Some people are very thoughtless or even cruel with their words. And all of us occasionally put our foot in our mouth. However, NEITHER of the cases here are examples of that. The nurses made innocuous comments.

Especially in Case 1, the only thing the nurse was guilty of was not being able to mind-read.

Case 2: She used an unhelpful platitude.

But honestly, unless you want nurses to go about our business in total silence, it is totally unrealistic to expect us to never say anything that could be taken wrong. Particularly when a patient (as in case 1) is feeling highly-sensitized, vulnerable, and ready to find offense where none was given.

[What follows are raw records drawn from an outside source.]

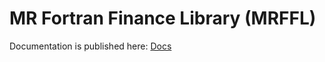 # MR Fortran Finance Library (MRFFL)

Documentation is published here: [Docs](https://richmit.github.io/FortranFinance/MRFFL/index.html)

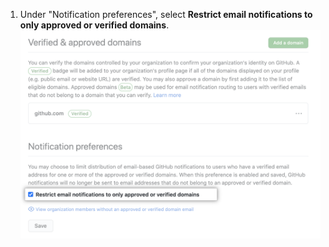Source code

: 1. Under "Notification preferences", select **Restrict email notifications to only approved or verified domains**.
  ![Checkbox to restrict email notifications to verified domain emails](/assets/images/help/organizations/restrict-email-notifications-to-domain.png)
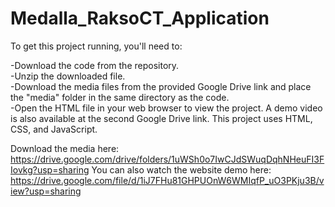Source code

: # Medalla_RaksoCT_Application
To get this project running, you'll need to:

-Download the code from the repository. <br>
-Unzip the downloaded file. <br>
-Download the media files from the provided Google Drive link and place the "media" folder in the same directory as the code. <br>
-Open the HTML file in your web browser to view the project. A demo video is also available at the second Google Drive link. This project uses HTML, CSS, and JavaScript. <br>


Download the media here: https://drive.google.com/drive/folders/1uWSh0o7IwCJdSWuqDqhNHeuFI3FIovkg?usp=sharing
You can also watch the website demo here: https://drive.google.com/file/d/1iJ7FHu81GHPUOnW6WMIqfP_uO3PKju3B/view?usp=sharing
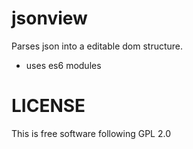 # jsonview
Parses json into a editable dom structure.

* uses es6 modules


# LICENSE
This is free software following GPL 2.0
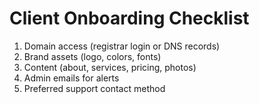 # Client Onboarding Checklist
1. Domain access (registrar login or DNS records)
2. Brand assets (logo, colors, fonts)
3. Content (about, services, pricing, photos)
4. Admin emails for alerts
5. Preferred support contact method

I hope these examples serve as simple reminders that even innocuous comments can be misconstrued. You are right, we would have to go around in complete silence if we were to never mess up, but we can all find an occasion, from time to time, to be more careful about our conversation. Thank you for your comment. Jo

Specializes in ER.

It's ironic to see someone come to this post and get defensive, and then complain that the patient took something the wrong way.

I think the takeaway from this article is just be professional. It's not a social interaction, it's about the patient. Avoid falling into the pitfall of letting your guard down and getting too familiar. That's what the nurse in scenario 1 did. Scenario 2 was just empty platitudes that are not helpful. Avoid them.

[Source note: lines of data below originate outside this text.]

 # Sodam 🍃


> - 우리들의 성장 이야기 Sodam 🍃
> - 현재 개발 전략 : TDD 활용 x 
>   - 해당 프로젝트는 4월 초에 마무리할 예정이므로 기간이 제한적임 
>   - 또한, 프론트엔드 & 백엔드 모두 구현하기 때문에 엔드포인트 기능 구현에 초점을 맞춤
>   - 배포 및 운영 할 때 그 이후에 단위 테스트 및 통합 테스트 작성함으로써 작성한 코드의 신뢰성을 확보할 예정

Like the OP said, we all can improve.

Specializes in Faith Community Nurse (FCN).
36 minutes ago, Emergent said:

It's ironic to see someone come to this post and get defensive, and then complain that the patient took something the wrong way.

I think the takeaway from this article is just be professional. It's not a social interaction, it's about the patient. Avoid falling into the pitfall of letting your guard down and getting too familiar. That's what the nurse in scenario 1 did. Scenario 2 was just empty platitudes that are not helpful. Avoid them.

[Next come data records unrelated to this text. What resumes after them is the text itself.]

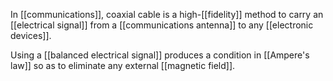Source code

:In [[communications]], coaxial cable is a high-[[fidelity]] method to carry an [[electrical signal]] from a [[communications antenna]] to any [[electronic devices]].

Using a [[balanced electrical signal]] produces a condition in [[Ampere's law]] so as to eliminate any external [[magnetic field]].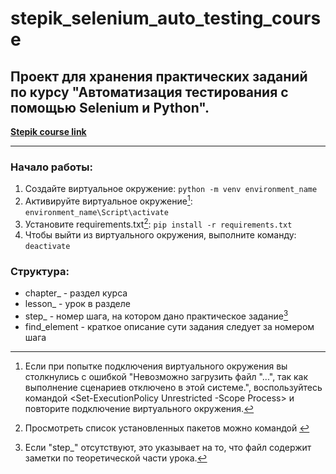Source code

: # stepik_selenium_auto_testing_course
## Проект для хранения практических заданий по курсу "Автоматизация тестирования с помощью Selenium и Python".

__[Stepik course link](https://stepik.org/course/575/syllabus "Перейти на сайт курса")__

---
### Начало работы:
1. Создайте виртуальное окружение: `python -m venv environment_name`
2. Активируйте виртуальное окружение[^2]: `environment_name\Script\activate`
3. Установите requirements.txt[^3]: `pip install -r requirements.txt`
4. Чтобы выйти из виртуального окружения, выполните команду: `deactivate`



### Структура:
* chapter_ - раздел курса
* lesson_ - урок в разделе
* step_ - номер шага, на котором дано практическое задание[^1]
* find_element - краткое описание сути задания следует за номером шага

[^1]: Если "step_" отсутствуют, это указывает на то, что файл
содержит заметки по теоретической части урока.
[^2]: Если при попытке подключения виртуального окружения вы столкнулись с ошибкой "Невозможно загрузить файл "...", так как выполнение сценариев отключено в этой системе.", воспользуйтесь командой <Set-ExecutionPolicy Unrestricted -Scope Process> и повторите подключение виртуального окружения.
[^3]: Просмотреть список установленных пакетов можно командой <pip list>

Like the OP said, we all can improve.

We can always learn more, do better, and grow professionally. Thank you for your comment. Joy

3 hours ago, jeastridge said:

You will probably agree, that most of us have some room for improvement at some point.

Of course.

And nursing in general is a profession in which one will have the opportunity to experience both personal and professional growth related to our interpersonal interactions and relationships with others.

It is good to think before we speak (in real time) and in general to think about the types of things we tend to say in order to learn better ways to respond therapeutically to patients.

In my original nursing program therapeutic communication techniques were taught as part of the psychiatric nursing curriculum. Although the techniques are useful for helping patients requiring care for psychiatric and mental health concerns, I always wondered why the information was presented as if those situations were its sole (or main) use. The specific techniques are applicable to many different situations including most nursing situations and even some other professional, collegial, and personal situations.

Here's a scenario: A coworker had ongoing nausea and overall felt nasty during a pregnancy and didn't have much excitement for the situation (being what it was). When the pregnancy suddenly ended in a 2nd trimester fetal demise, another coworker tried to provide comfort by saying, "Well, you weren't really very happy about it anyway" as if to say the outcome was some kind of relief or blessing in disguise (maybe it was and maybe it wasn't, but that's for the person themselves to decide, not for someone else to suggest).

That's the kind of thing we should be thinking about.

We are wise to start with not assuming what others are feeling and go from there. Even if we start with that one little thing (acknowledging that people feel various ways about things and we can't assume how they feel), that will tend to lead us to make more careful choices with words.